Stress is something that every student, no matter their age, course, location or level of study, will experience. It’s also something that can have a multitude of triggers, whether it’s deadlines, time management issues, a lack of confidence or of course, results!

Sian Duffin, Student Support Manager at Arden University not only assists students with stress but after going back into education, is also learning to manage her own work-life balance.

She has given some top tips to keep those stress levels down: 

1. Write a list

It really helps to make a list of everything that is making you feel stressed and any tasks that are associated. Not only does it allow you to offload onto paper, but it also helps to see your tasks written down and makes it easier to break them down into manageable chunks. If you can, try and walk away from the list when it is written and come back to look at it with a clearer head. 

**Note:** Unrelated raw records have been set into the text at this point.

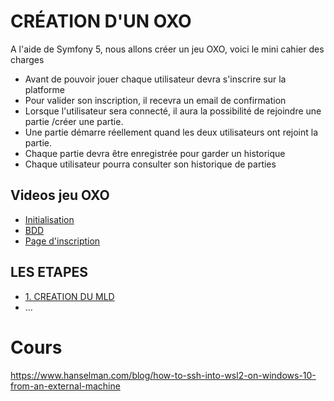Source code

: # CRÉATION D'UN OXO

A l'aide de Symfony 5, nous allons créer un jeu OXO, voici le mini cahier des charges

- Avant de pouvoir jouer chaque utilisateur devra s'inscrire sur la platforme
- Pour valider son inscription, il recevra un email de confirmation
- Lorsque l'utilisateur sera connecté, il aura la possibilité de rejoindre une partie /créer une partie.
- Une partie démarre réellement quand les deux utilisateurs ont rejoint la partie.
- Chaque partie devra être enregistrée pour garder un historique
- Chaque utilisateur pourra consulter son historique de parties


## Videos jeu OXO
- [Initialisation](https://www.youtube.com/watch?v=BMYhICaOd9U)
- [BDD](https://www.youtube.com/watch?v=_Rl_rHmZOjQ)
- [Page d'inscription](https://www.youtube.com/watch?v=XDu8KS4tvF4)



## LES ETAPES

- [1. CREATION DU MLD](doc/mld.md)
- …


# Cours
<!--
- [Les commandes de base](doc/basic_commands.md)

- ou sont sotkcer les commandes


- [Utilisation de VIM](doc/users.md)

- [Gestion des utilisateurs et groupe](doc/users.md)

- [Installation d'un serveur nginx](doc/users.md)

- [Installation de MySQL](doc/users.md)

- [Taches CRON](doc/users.md)

- [Taches CRON](doc/users.md)

- [les utilisateurs et ssh](doc/users.md)

-->



https://www.hanselman.com/blog/how-to-ssh-into-wsl2-on-windows-10-from-an-external-machine
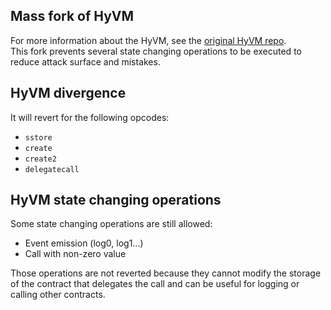 
## Mass fork of HyVM
For more information about the HyVM, see the [original HyVM repo](https://github.com/oguimbal/HyVM).   
This fork prevents several state changing operations to be executed to reduce attack surface and mistakes.

## HyVM divergence

It will revert for the following opcodes:
- `sstore`
- `create`
- `create2`
- `delegatecall`  

## HyVM state changing operations
Some state changing operations are still allowed:
- Event emission (log0, log1...)
- Call with non-zero value

Those operations are not reverted because they cannot modify the storage of the contract that delegates the call
and can be useful for logging or calling other contracts.
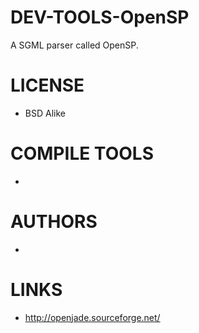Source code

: DEV-TOOLS-OpenSP
================

A SGML parser called OpenSP.

LICENSE
===============
* BSD Alike

COMPILE TOOLS
===============
* 
 
AUTHORS
===============
* 

LINKS
===============
* http://openjade.sourceforge.net/

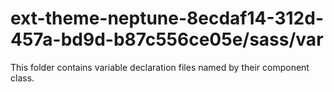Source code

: # ext-theme-neptune-8ecdaf14-312d-457a-bd9d-b87c556ce05e/sass/var

This folder contains variable declaration files named by their component class.
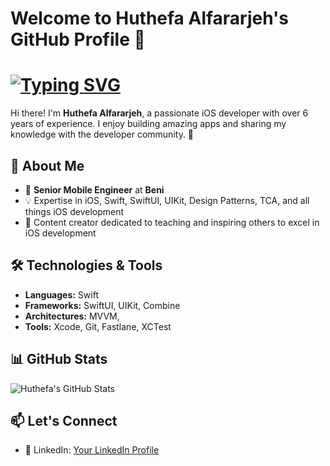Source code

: # Welcome to Huthefa Alfararjeh's GitHub Profile 👋
# <a href="#"><img src="https://readme-typing-svg.herokuapp.com?font=Fira+Code&size=35&duration=2000&pause=500&color=F75C7E&background=FFFFFF00&width=435&lines=Huthefa+Alfararjeh;Senior+Mobile+Engineer;SwiftUI+Expert" alt="Typing SVG"></a>

Hi there! I'm **Huthefa Alfararjeh**, a passionate iOS developer with over 6 years of experience. I enjoy building amazing apps and sharing my knowledge with the developer community. 🚀

## 🌟 About Me
- 💼 **Senior Mobile Engineer** at **Beni**
- 💡 Expertise in iOS, Swift, SwiftUI, UIKit, Design Patterns, TCA, and all things iOS development
- 🎥 Content creator dedicated to teaching and inspiring others to excel in iOS development

## 🛠️ Technologies & Tools
- **Languages:** Swift
- **Frameworks:** SwiftUI, UIKit, Combine
- **Architectures:** MVVM,
- **Tools:** Xcode, Git, Fastlane, XCTest

## 📊 GitHub Stats
![Huthefa's GitHub Stats](https://github-readme-stats.vercel.app/api?abu-hasan98=abu-hasan98&show_icons=true&theme=radical)

## 📫 Let's Connect
- 💼 LinkedIn: [Your LinkedIn Profile](https://www.linkedin.com/in/hfararjeh/)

2. Assess your working style 

A lot of the time it can feel like there aren’t enough hours in the day to get everything done but again, try and take a step back and look at how effectively you are using your time. Try and figure out when you are most productive and plan your study around that – is it in the morning or at night? Is it for longer periods of time or short bursts with more breaks? 

3. Use positive language 

When you’re stressed it’s so easy to be negative but try to alter your mindset a little. If you can start thinking positively about everything you have achieved so far, your studies going forward will seem much more achievable. A positive mental attitude will also help you feel calmer and alleviate some pressure!

4. Take a deep breath

If you’re feeling stressed it can lead to panic or loss of control. When students contact the support team at Arden with any concerns, we encourage them to try some breathing exercises which can be very effective. It’s worked for me in the past, sometimes fresh air can help too.

5. Build a support network

Isolation can really increase stress levels so having the right people to support you when you’re studying is so important, a problem shared is a problem halved! As many of our students study by distance learning, they’re able to call our Student Support team for a chat if they ever feel like they need someone to talk to. We also offer a 24-hour hotline for students that need it outside office hours, often by the time students have talked to someone about how they’re feeling, they feel much better.